== TASK STATEMENT ==
Could you set down exactly the lines in the records below between the line holding "[deploying Kubeflow with" and the line holding "## Customizing Kubernetes resources", inclusive?

== EXERCISE MATERIALS ==
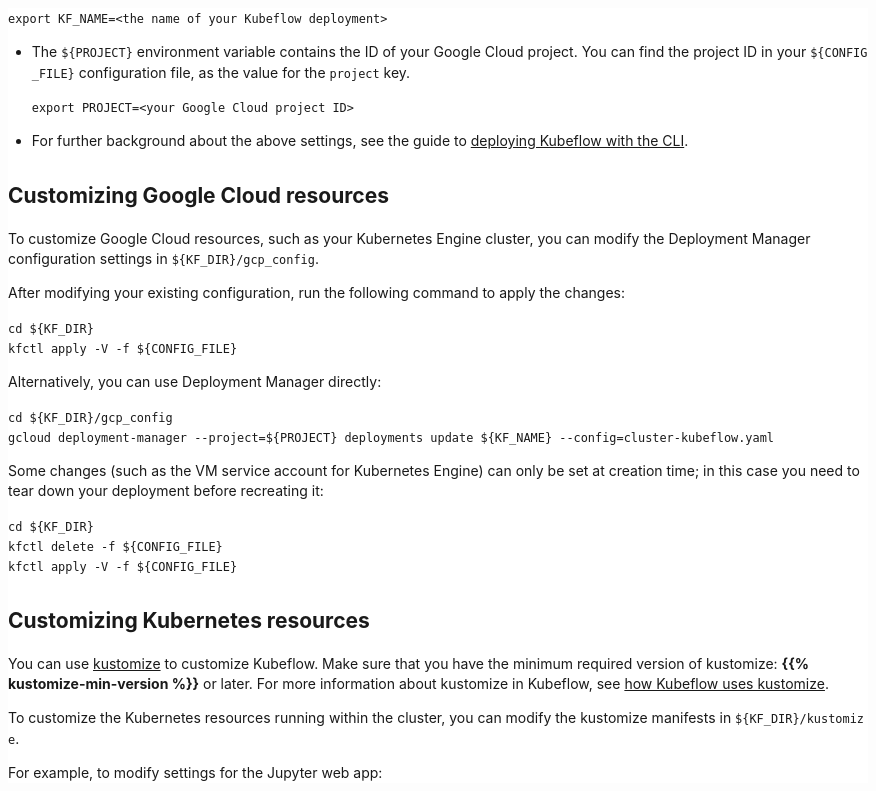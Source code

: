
   ```
  export KF_NAME=<the name of your Kubeflow deployment>
  ```

* The `${PROJECT}` environment variable contains the ID of your Google Cloud project. 
  You can find the project ID in your
  `${CONFIG_FILE}` configuration file, as the value for the `project` key.

  ```
  export PROJECT=<your Google Cloud project ID>
  ```

* For further background about the above settings, see the guide to
  [deploying Kubeflow with the CLI](/docs/gke/deploy/deploy-cli).

## Customizing Google Cloud resources

To customize Google Cloud resources, such as your Kubernetes Engine cluster, you can 
modify the Deployment Manager configuration settings in `${KF_DIR}/gcp_config`.

After modifying your existing configuration, run the following command to apply
the changes:

```
cd ${KF_DIR}
kfctl apply -V -f ${CONFIG_FILE}
```

Alternatively, you can use Deployment Manager directly:

```
cd ${KF_DIR}/gcp_config
gcloud deployment-manager --project=${PROJECT} deployments update ${KF_NAME} --config=cluster-kubeflow.yaml
```

Some changes (such as the VM service account for Kubernetes Engine) can only be set at creation time; in this case you need
to tear down your deployment before recreating it:

```
cd ${KF_DIR}
kfctl delete -f ${CONFIG_FILE}
kfctl apply -V -f ${CONFIG_FILE}
```

## Customizing Kubernetes resources

You can use [kustomize](https://kustomize.io/) to customize Kubeflow. 
Make sure that you have the minimum required version of kustomize:
<b>{{% kustomize-min-version %}}</b> or later. For more information about
kustomize in Kubeflow, see
[how Kubeflow uses kustomize](/docs/other-guides/kustomize/).

To customize the Kubernetes resources running within the cluster, you can modify 
the kustomize manifests in `${KF_DIR}/kustomize`.

For example, to modify settings for the Jupyter web app:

== EXERCISE SOLUTION ==
  [deploying Kubeflow with the CLI](/docs/gke/deploy/deploy-cli).

## Customizing Google Cloud resources

To customize Google Cloud resources, such as your Kubernetes Engine cluster, you can 
modify the Deployment Manager configuration settings in `${KF_DIR}/gcp_config`.

After modifying your existing configuration, run the following command to apply
the changes:

```
cd ${KF_DIR}
kfctl apply -V -f ${CONFIG_FILE}
```

Alternatively, you can use Deployment Manager directly:

```
cd ${KF_DIR}/gcp_config
gcloud deployment-manager --project=${PROJECT} deployments update ${KF_NAME} --config=cluster-kubeflow.yaml
```

Some changes (such as the VM service account for Kubernetes Engine) can only be set at creation time; in this case you need
to tear down your deployment before recreating it:

```
cd ${KF_DIR}
kfctl delete -f ${CONFIG_FILE}
kfctl apply -V -f ${CONFIG_FILE}
```

## Customizing Kubernetes resources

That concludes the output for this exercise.